EXERCISE AIM >> Looking at the records below, please say how many lines contain the word "images", as a bare number.

[Stored data entries]
□ □ □
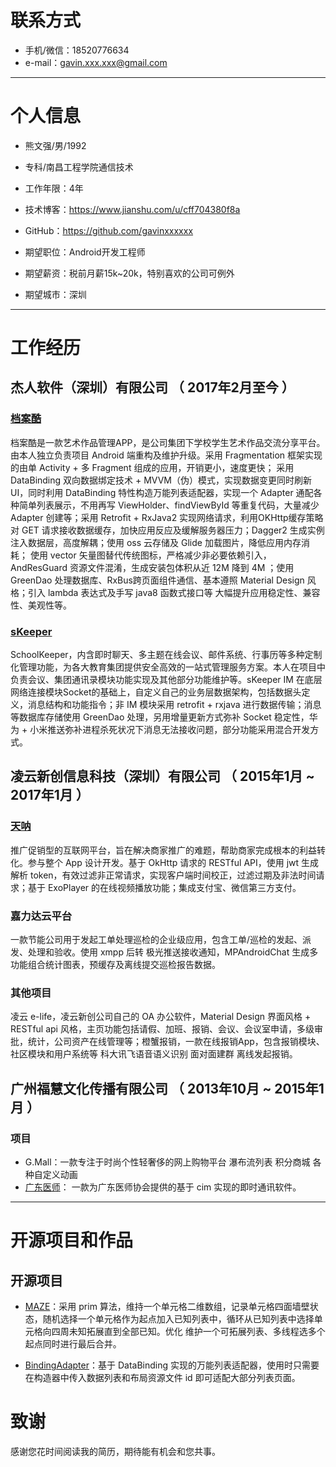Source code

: # 联系方式

- 手机/微信：18520776634 
- e-mail：gavin.xxx.xxx@gmail.com

---

# 个人信息

 - 熊文强/男/1992 
 - 专科/南昌工程学院通信技术
 - 工作年限：4年
 - 技术博客：https://www.jianshu.com/u/cff704380f8a
 - GitHub：https://github.com/gavinxxxxxx

 - 期望职位：Android开发工程师
 - 期望薪资：税前月薪15k~20k，特别喜欢的公司可例外
 - 期望城市：深圳

---

# 工作经历

## 杰人软件（深圳）有限公司 （ 2017年2月至今 ）

### [档案酷](http://sj.qq.com/myapp/detail.htm?apkName=com.yanghm.work.activity)
档案酷是一款艺术作品管理APP，是公司集团下学校学生艺术作品交流分享平台。由本人独立负责项目 Android 端重构及维护升级。采用 Fragmentation 框架实现的由单 Activity + 多 Fragment 组成的应用，开销更小，速度更快； 采用 DataBinding 双向数据绑定技术 + MVVM（伪）模式，实现数据变更同时刷新 UI，同时利用 DataBinding 特性构造万能列表适配器，实现一个 Adapter 通配各种简单列表展示，不用再写 ViewHolder、findViewById 等重复代码，大量减少 Adapter 创建等；采用 Retrofit + RxJava2 实现网络请求，利用OKHttp缓存策略对 GET 请求接收数据缓存，加快应用反应及缓解服务器压力；Dagger2 生成实例注入数据层，高度解耦；使用 oss 云存储及 Glide 加载图片，降低应用内存消耗； 使用 vector 矢量图替代传统图标，严格减少非必要依赖引入，AndResGuard 资源文件混淆，生成安装包体积从近 12M 降到 4M ；使用 GreenDao 处理数据库、RxBus跨页面组件通信、基本遵照 Material Design 风格；引入 lambda 表达式及手写 java8 函数式接口等 大幅提升应用稳定性、兼容性、美观性等。


### [sKeeper](http://sj.qq.com/myapp/detail.htm?apkName=com.jrsoft.ymmmanager)
SchoolKeeper，内含即时聊天、多主题在线会议、邮件系统、行事历等多种定制化管理功能，为各大教育集团提供安全高效的一站式管理服务方案。本人在项目中负责会议、集团通讯录模块功能实现及其他部分功能维护等。sKeeper IM 在底层网络连接模块Socket的基础上，自定义自己的业务层数据架构，包括数据头定义，消息结构和功能指令；非 IM 模块采用 retrofit + rxjava 进行数据传输；消息等数据库存储使用 GreenDao 处理，另用增量更新方式弥补 Socket 稳定性，华为 + 小米推送弥补进程杀死状况下消息无法接收问题，部分功能采用混合开发方式。

 
## 凌云新创信息科技（深圳）有限公司 （ 2015年1月 ~ 2017年1月 ）

### [天呐](http://www.tnomg.com/)
推广促销型的互联网平台，旨在解决商家推广的难题，帮助商家完成根本的利益转化。参与整个 App 设计开发。基于 OkHttp 请求的 RESTful API，使用 jwt 生成解析 token，有效过滤非正常请求，实现客户端时间校正，过滤过期及非法时间请求；基于 ExoPlayer 的在线视频播放功能；集成支付宝、微信第三方支付。


### 嘉力达云平台
一款节能公司用于发起工单处理巡检的企业级应用，包含工单/巡检的发起、派发、处理和验收。使用 xmpp 后转 极光推送接收通知，MPAndroidChat 生成多功能组合统计图表，预缓存及离线提交巡检报告数据。


### 其他项目

凌云 e-life，凌云新创公司自己的 OA 办公软件，Material Design 界面风格 + RESTful api 风格，主页功能包括请假、加班、报销、会议、会议室申请，多级审批，统计，公司资产在线管理等；橙蟹报销，一款在线报销App，包含报销模块、社区模块和用户系统等 科大讯飞语音语义识别 面对面建群 离线发起报销。

 
## 广州福慧文化传播有限公司 （ 2013年10月 ~ 2015年1月 ）

### 项目
- G.Mall：一款专注于时尚个性轻奢侈的网上购物平台 瀑布流列表 积分商城 各种自定义动画
- [广东医师](http://gdmda.org/appintro.asp)： 一款为广东医师协会提供的基于 cim 实现的即时通讯软件。


---

# 开源项目和作品

## 开源项目

- [MAZE](https://github.com/gavinxxxxxx/Maze)：采用 prim 算法，维持一个单元格二维数组，记录单元格四面墙壁状态，随机选择一个单元格作为起点加入已知列表中，循环从已知列表中选择单元格向四周未知拓展直到全部已知。优化 维护一个可拓展列表、多线程选多个起点同时进行最后合并。

- [BindingAdapter](https://github.com/gavinxxxxxx/BindingAdapter)：基于 DataBinding 实现的万能列表适配器，使用时只需要在构造器中传入数据列表和布局资源文件 id 即可适配大部分列表页面。


# 致谢
感谢您花时间阅读我的简历，期待能有机会和您共事。
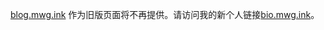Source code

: [blog.mwg.ink](https://github.com/guaMass/old.guaMass.GitHub.io) 作为旧版页面将不再提供。请访问我的新个人链接[bio.mwg.ink](https://bio.mwg.ink)。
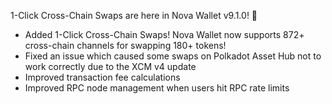1-Click Cross-Chain Swaps are here in Nova Wallet v9.1.0! 🎁

- Added 1-Click Cross-Chain Swaps! Nova Wallet now supports 872+ cross-chain channels for swapping 180+ tokens!
- Fixed an issue which caused some swaps on Polkadot Asset Hub not to work correctly due to the XCM v4 update 
- Improved transaction fee calculations
- Improved RPC node management when users hit RPC rate limits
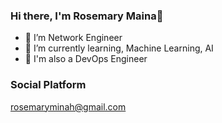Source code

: ### Hi there, I'm Rosemary Maina👋

- 🔭 I’m Network Engineer
- 🌱 I’m currently learning, Machine Learning, AI
- 🍄 I'm also a DevOps Engineer
### Social Platform
rosemaryminah@gmail.com

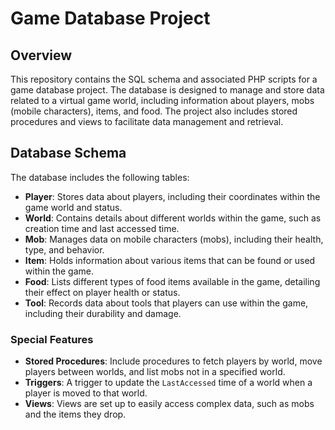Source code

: # Game Database Project

## Overview

This repository contains the SQL schema and associated PHP scripts for a game database project. The database is designed to manage and store data related to a virtual game world, including information about players, mobs (mobile characters), items, and food. The project also includes stored procedures and views to facilitate data management and retrieval.

## Database Schema

The database includes the following tables:

- **Player**: Stores data about players, including their coordinates within the game world and status.
- **World**: Contains details about different worlds within the game, such as creation time and last accessed time.
- **Mob**: Manages data on mobile characters (mobs), including their health, type, and behavior.
- **Item**: Holds information about various items that can be found or used within the game.
- **Food**: Lists different types of food items available in the game, detailing their effect on player health or status.
- **Tool**: Records data about tools that players can use within the game, including their durability and damage.

### Special Features

- **Stored Procedures**: Include procedures to fetch players by world, move players between worlds, and list mobs not in a specified world.
- **Triggers**: A trigger to update the `LastAccessed` time of a world when a player is moved to that world.
- **Views**: Views are set up to easily access complex data, such as mobs and the items they drop.
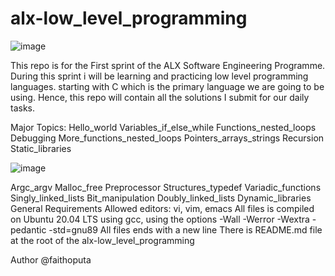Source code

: # alx-low_level_programming
![image](https://github.com/faithoputa/alx-low_level_programming/assets/41250552/e65a670d-9864-4346-9bc7-4c5d6ff07268)


This repo is for the First sprint of the ALX Software Engineering Programme. During this sprint i will be learning and practicing low level programming languages. starting with C which is the primary language we are going to be using. Hence, this repo will contain all the solutions I submit for our daily tasks.

Major Topics:
Hello_world
Variables_if_else_while
Functions_nested_loops
Debugging
More_functions_nested_loops
Pointers_arrays_strings
Recursion
Static_libraries 

![image](https://github.com/faithoputa/alx-low_level_programming/assets/41250552/6e2d05ad-d387-4561-ba0f-2a34968507fc)


Argc_argv
Malloc_free
Preprocessor
Structures_typedef
Variadic_functions
Singly_linked_lists
Bit_manipulation
Doubly_linked_lists
Dynamic_libraries
General Requirements
Allowed editors: vi, vim, emacs
All files is compiled on Ubuntu 20.04 LTS using gcc, using the options -Wall -Werror -Wextra -pedantic -std=gnu89
All files ends with a new line
There is README.md file at the root of the alx-low_level_programming

Author @faithoputa
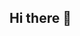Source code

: ## Hi there 👋

<!--
**mekala-2405/mekala-2405** is a ✨ _special_ ✨ repository because its `README.md` (this file) appears on your GitHub profile.

Here are some ideas to get you started:

- 🔭 I’m currently working on basic python projects like inventory management
- 🌱 I’m currently learning python from CS50p
- 📫 How to reach me:mekalaharshvardhanreddy@gmail.com
- 😄 Pronouns: He/him

-->
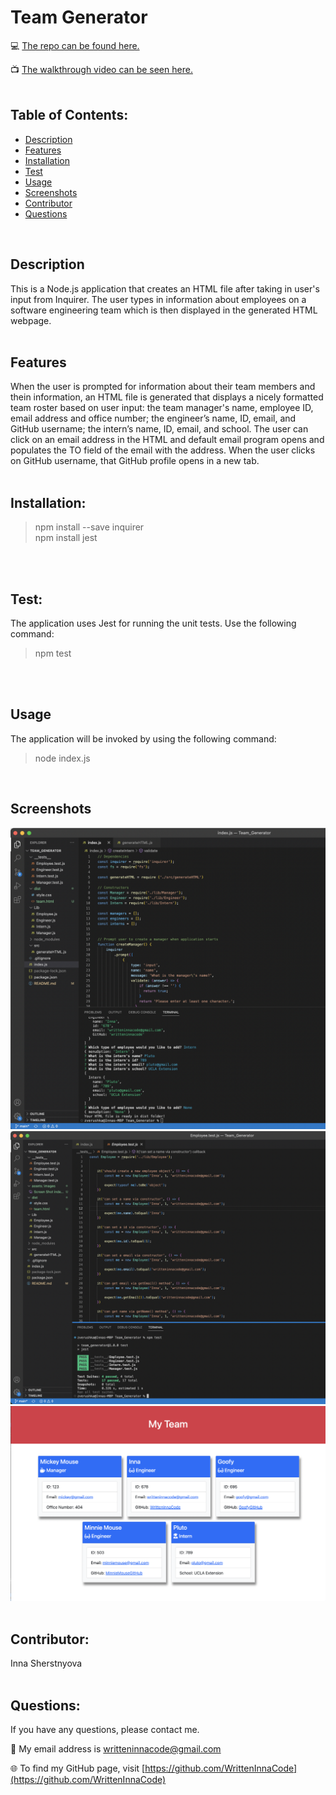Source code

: # Team Generator

💻 [The repo can be found here.](https://github.com/WrittenInnaCode/Team_Generator)

📺 [The walkthrough video can be seen here.]( )
<br/><br/>

## Table of Contents:
* [Description](#description)
* [Features](#features) 
* [Installation](#installation)
* [Test](#test)
* [Usage](#usage)
* [Screenshots](#screenshots)
* [Contributor](#contributor)
* [Questions](#questions)

<br/>

## Description
This is a Node.js application that creates an HTML file after taking in user's input from Inquirer. The user types in information about employees on a software engineering team which is then displayed in the generated HTML webpage.
<br/><br/>

## Features
 When the user is prompted for information about their team members and thein information, an HTML file is generated that displays a nicely formatted team roster based on user input: the team manager's name, employee ID, email address and office number; the engineer’s name, ID, email, and GitHub username; the intern’s name, ID, email, and school. The user can click on an email address in the HTML and default email program opens and populates the TO field of the email with the address. When the user clicks on GitHub username, that GitHub profile opens in a new tab.
<br/><br/>

## Installation:
> npm install --save inquirer <br/>
> npm install jest

<br/><br/>

## Test:
The application uses Jest for running the unit tests. Use the following command:
> npm test

<br/><br/>

## Usage
The application will be invoked by using the following command:
> node index.js

<br/>

## Screenshots

![alt screen shot](/assets/images/Screen%20Shot%20index.js.png)
![alt screen shot](/assets/images/Screen%20Shot%20test.png)
![alt screen shot](/assets/images/Screen%20Shot%20html.png)
<br/><br/>

## Contributor:
Inna Sherstnyova
<br/><br/>

## Questions:
If you have any questions, please contact me. 

📧 My email address is writteninnacode@gmail.com 

🌐 To find my GitHub page, visit [https://github.com/WrittenInnaCode](https://github.com/WrittenInnaCode)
□ □ □
WRITTEN RESPONSE >> 3